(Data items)

# # #

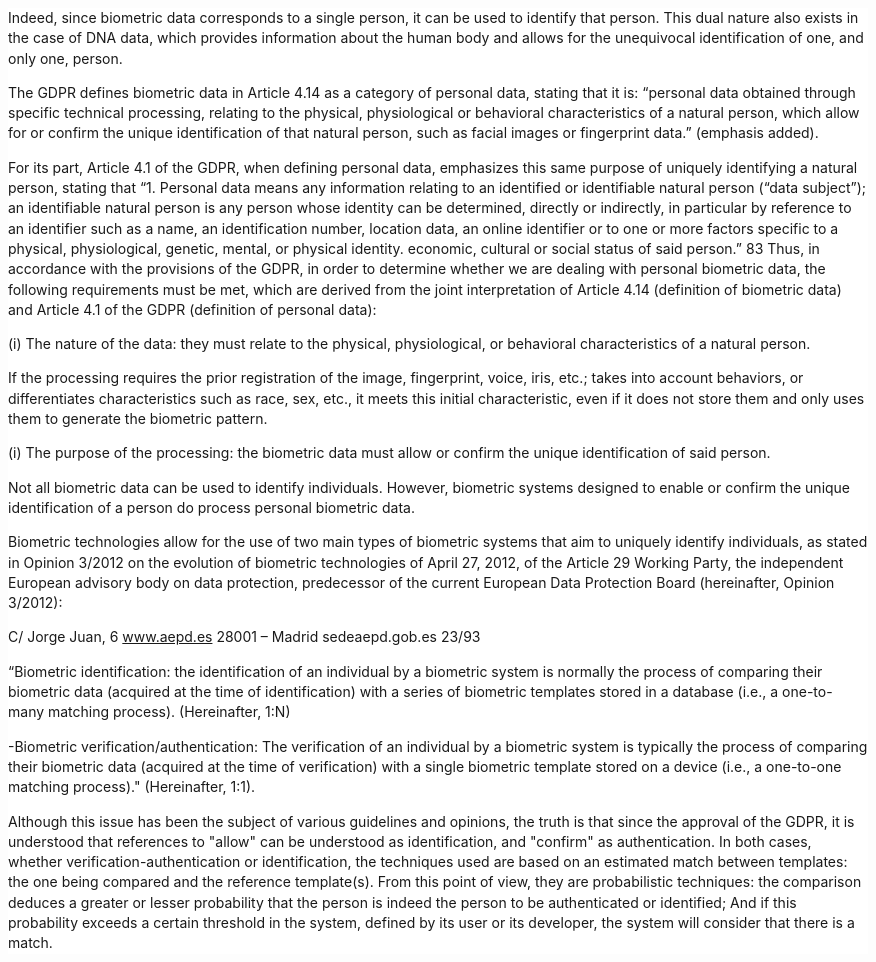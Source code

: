 Indeed, since biometric data corresponds to a single person, it can be used to identify that person. This dual nature also exists in the
case of DNA data, which provides information about the human body and allows for the unequivocal identification of one, and only one, person.

The GDPR defines biometric data in Article 4.14 as a category of personal data, stating that it is: “personal data obtained through specific technical processing, relating to the physical, physiological or behavioral characteristics of a natural person, which allow for or confirm the unique identification of that natural person, such as facial images or fingerprint data.” (emphasis added).

For its part, Article 4.1 of the GDPR, when defining personal data, emphasizes this same purpose of uniquely identifying a natural person, stating that “1.
Personal data means any information relating to an identified or identifiable natural person (“data subject”); an identifiable natural person is any person whose identity can be determined, directly or indirectly, in particular by reference to an identifier such as a name, an identification number, location data, an online identifier or to one or more factors specific to a physical, physiological, genetic, mental, or physical identity. economic, cultural or social status of said person.”
83 Thus, in accordance with the provisions of the GDPR, in order to determine whether we are dealing with personal biometric data, the following requirements must be met, which are derived from the joint interpretation of Article 4.14 (definition of biometric data) and Article 4.1 of the GDPR (definition of personal data):

(i) The nature of the data: they must relate to the physical, physiological, or behavioral characteristics of a natural person.

If the processing requires the prior registration of the image, fingerprint, voice, iris, etc.; takes into account behaviors, or differentiates characteristics such as race, sex, etc., it meets this initial characteristic, even if it does not store them and only uses them to generate the biometric pattern.

(i) The purpose of the processing: the biometric data must allow or confirm the unique identification of said person.

Not all biometric data can be used to identify individuals.
However, biometric systems designed to enable or confirm the unique identification
of a person do process personal biometric data.

Biometric technologies allow for the use of two main types of biometric systems that aim to uniquely identify individuals, as stated in Opinion 3/2012 on the evolution of biometric technologies of April 27, 2012, of the Article 29 Working Party, the independent European advisory body on data protection, predecessor of the current European Data Protection Board (hereinafter, Opinion 3/2012):

C/ Jorge Juan, 6 www.aepd.es
28001 – Madrid sedeaepd.gob.es 23/93

“Biometric identification: the identification of an individual by a biometric system is normally the process of comparing their biometric data (acquired at the time of identification) with a series of biometric templates stored in a database (i.e., a one-to-many matching process). (Hereinafter, 1:N)

-Biometric verification/authentication: The verification of an individual by a biometric system is typically the process of comparing their biometric data (acquired at the time of verification) with a single biometric template stored on a device (i.e., a one-to-one matching process)." (Hereinafter, 1:1).

Although this issue has been the subject of various guidelines and opinions, the truth is that since the approval of the GDPR, it is understood that references to "allow" can be understood as identification, and "confirm" as authentication. In both cases, whether verification-authentication or identification, the techniques used are based on an estimated match between templates: the one being compared and the reference template(s). From this point of view, they are probabilistic techniques: the comparison deduces a greater or lesser probability that the person is indeed the person to be authenticated or identified; And if this probability exceeds a certain threshold in the system, defined by its user or its developer, the system will consider that there is a match.
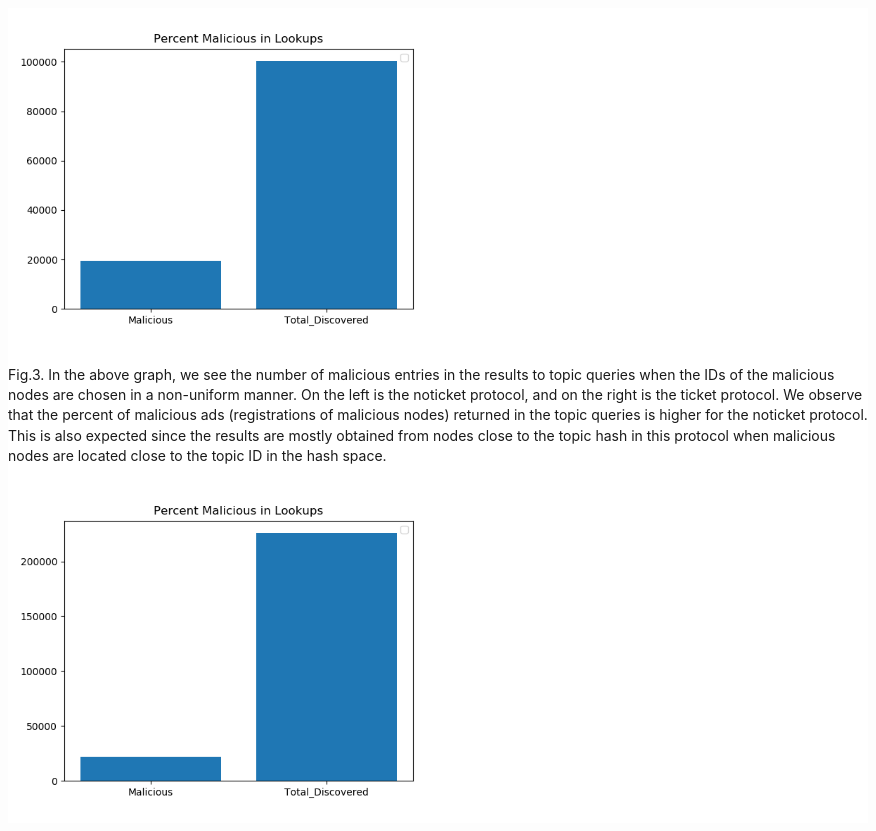   <img src="./img/ticket/nonuniform/lookup_distribution.png" width="450" /> 
</p>

Fig.3. In the above graph, we see the number of malicious entries in the results to topic queries when the IDs of the malicious nodes are chosen in a non-uniform manner. On the left is the noticket protocol, and on the right is the ticket protocol. We observe that the percent of malicious ads (registrations of malicious nodes) returned in the topic queries is higher for the noticket protocol. This is also expected since the results are mostly obtained from nodes close to the topic hash in this protocol when malicious nodes are located close to the topic ID in the hash space.

<p float="left">
  <img src="./img/proposal/uniform/lookup_distribution.png" width="450" />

# # #

WHAT YOU HAVE TO DO:
Give back the records above exactly, limited to the lines between the one holding "83 Thus, in" and the one holding "-Biometric verification/authentication: The", inclusive.

THE ANSWER:
83 Thus, in accordance with the provisions of the GDPR, in order to determine whether we are dealing with personal biometric data, the following requirements must be met, which are derived from the joint interpretation of Article 4.14 (definition of biometric data) and Article 4.1 of the GDPR (definition of personal data):

(i) The nature of the data: they must relate to the physical, physiological, or behavioral characteristics of a natural person.

If the processing requires the prior registration of the image, fingerprint, voice, iris, etc.; takes into account behaviors, or differentiates characteristics such as race, sex, etc., it meets this initial characteristic, even if it does not store them and only uses them to generate the biometric pattern.

(i) The purpose of the processing: the biometric data must allow or confirm the unique identification of said person.

Not all biometric data can be used to identify individuals.
However, biometric systems designed to enable or confirm the unique identification
of a person do process personal biometric data.

Biometric technologies allow for the use of two main types of biometric systems that aim to uniquely identify individuals, as stated in Opinion 3/2012 on the evolution of biometric technologies of April 27, 2012, of the Article 29 Working Party, the independent European advisory body on data protection, predecessor of the current European Data Protection Board (hereinafter, Opinion 3/2012):

C/ Jorge Juan, 6 www.aepd.es
28001 – Madrid sedeaepd.gob.es 23/93

“Biometric identification: the identification of an individual by a biometric system is normally the process of comparing their biometric data (acquired at the time of identification) with a series of biometric templates stored in a database (i.e., a one-to-many matching process). (Hereinafter, 1:N)

-Biometric verification/authentication: The verification of an individual by a biometric system is typically the process of comparing their biometric data (acquired at the time of verification) with a single biometric template stored on a device (i.e., a one-to-one matching process)." (Hereinafter, 1:1).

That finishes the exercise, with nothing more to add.